> Problem to solve
Which lines come from the start of the records through the line that holds "1. 首先，需要一个 URP 下的基础 Shader，如下："? Write them out word for word.

%%

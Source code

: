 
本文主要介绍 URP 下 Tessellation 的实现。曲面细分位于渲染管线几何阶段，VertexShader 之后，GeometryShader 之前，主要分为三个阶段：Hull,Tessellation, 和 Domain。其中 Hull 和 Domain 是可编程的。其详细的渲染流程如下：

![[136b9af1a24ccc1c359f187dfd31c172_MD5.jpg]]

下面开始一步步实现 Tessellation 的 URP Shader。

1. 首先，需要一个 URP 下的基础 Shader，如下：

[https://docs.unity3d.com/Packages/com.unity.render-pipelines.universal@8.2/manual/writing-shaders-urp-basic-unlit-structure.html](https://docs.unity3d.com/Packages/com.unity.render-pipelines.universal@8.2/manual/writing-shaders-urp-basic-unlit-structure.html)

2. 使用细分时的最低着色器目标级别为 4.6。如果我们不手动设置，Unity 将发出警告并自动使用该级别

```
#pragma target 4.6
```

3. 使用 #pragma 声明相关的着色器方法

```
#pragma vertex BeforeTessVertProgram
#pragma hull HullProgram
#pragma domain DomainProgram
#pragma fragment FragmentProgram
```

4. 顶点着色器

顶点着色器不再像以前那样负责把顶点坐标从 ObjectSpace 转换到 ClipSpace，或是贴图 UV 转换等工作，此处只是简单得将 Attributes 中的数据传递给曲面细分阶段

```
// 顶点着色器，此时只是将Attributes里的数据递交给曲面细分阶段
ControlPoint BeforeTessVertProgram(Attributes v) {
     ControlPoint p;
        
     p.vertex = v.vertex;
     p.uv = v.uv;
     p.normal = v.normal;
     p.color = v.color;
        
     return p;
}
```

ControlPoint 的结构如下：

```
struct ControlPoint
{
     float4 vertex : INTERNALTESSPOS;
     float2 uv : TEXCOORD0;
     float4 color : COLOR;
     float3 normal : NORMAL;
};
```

%%

> Response below
Source code

: 
本文主要介绍 URP 下 Tessellation 的实现。曲面细分位于渲染管线几何阶段，VertexShader 之后，GeometryShader 之前，主要分为三个阶段：Hull,Tessellation, 和 Domain。其中 Hull 和 Domain 是可编程的。其详细的渲染流程如下：

![[136b9af1a24ccc1c359f187dfd31c172_MD5.jpg]]

下面开始一步步实现 Tessellation 的 URP Shader。

1. 首先，需要一个 URP 下的基础 Shader，如下：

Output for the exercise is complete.